'98 Member Survey Report Released
Alfred O. Weller
The CAS Board has formally accepted the report of the Membership Survey Task Force. The 1998 Survey was the third quinquennial CAS membership survey. The survey reflected concerns of CAS leadership and members at large. Among its findings are:
Demographics—Primary insurers continue to be the major employer of casualty actuaries. The percentage employed by reinsurers has increased from 9 percent in the 1993 survey to 13 percent in the present survey. Casualty actuaries continue to be geographically concentrated in the United States east of the Mississippi, but to a lesser extent than five years ago. The number of retired members is expected to grow substantially over the next decade; a separate survey on services for retired members should be considered.
Administration—The Actuarial Review is the most widely read publication—chances are that you are reading it now. Although most respondents do not yet fully use the Web site, they would like to use the Web site to find papers, presentations, and other material.

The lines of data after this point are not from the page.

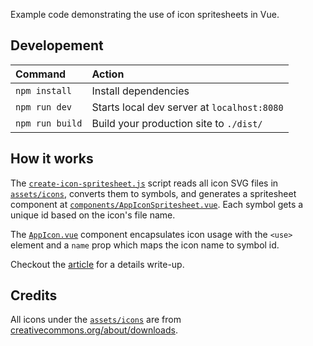 Example code demonstrating the use of icon spritesheets in Vue.

## Developement

| Command         | Action                                      |
| :-------------- | :------------------------------------------ |
| `npm install`   | Install dependencies                        |
| `npm run dev`   | Starts local dev server at `localhost:8080` |
| `npm run build` | Build your production site to `./dist/`     |

## How it works

The [`create-icon-spritesheet.js`](./scripts/create-icon-spritesheet.js) script reads all icon SVG files in [`assets/icons`](./src/assets/icons/), converts them to symbols, and generates a spritesheet component at [`components/AppIconSpritesheet.vue`](./src/components/AppIconSpritesheet.vue). Each symbol gets a unique id based on the icon's file name.

The [`AppIcon.vue`](./src/components/AppIcon.vue) component encapsulates icon usage with the `<use>` element and a `name` prop which maps the icon name to symbol id.

Checkout the [article](https://ajithranka/icon-spritesheets) for a details write-up.

## Credits

All icons under the [`assets/icons`](./src/assets/icons) are from [creativecommons.org/about/downloads](https://creativecommons.org/about/downloads/).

Admissions—The most important actuarial skill is the integration of analytical techniques, methods, and models from different disciplines. Examination should place more emphasis on analyzing business situations and less emphasis on memorizing specific details.
Continuing Education—Dynamic financial analysis is the clear leader among topics, but in keeping with the diversity of actuarial activities, significant percentages of respondents are interested in other topics as well.
Programs—Respondents were happy with meeting frequency and ranked the annual/regular meeting as first in importance among CAS meetings.
Research—Respondents favor support of voluntary research. Many believe that specific topics should be funded. Older members and consultants voiced support for experience studies.
The CAS as an Organization—The most important benefits of membership are professional growth, identification with a competent group of professionals, and education. The application of casualty actuarial science to new, noninsurance areas is the most important long-range planning issue.
The Actuarial Profession—The major economic value of the actuarial profession is providing a systematic approach to the creation of a framework for writing insurance and, more generally, a logical framework for business risk. Leading emerging areas of practice are international insurance, finance, catastrophe modeling and securitization, and risk management and self-insurance.
The full report is available on the CAS Web Site. Those members without access to the Web site can request a paper copy from the CAS Office. Members who did not receive a copy of the complete survey report or wish to obtain additional copies should contact Todd Rogers at the CAS Office.
The Membership Task Force consists of Alfred O. Weller (Chairperson), Catherine Cresswell, David J. Oakden, Jerome A. Scheibl, Roger A. Schultz, David Skurnick, and Jeanne Lee Ying. The task force served under CAS Vice President Gary Dean, and was ably assisted by Todd Rogers of the CAS staff.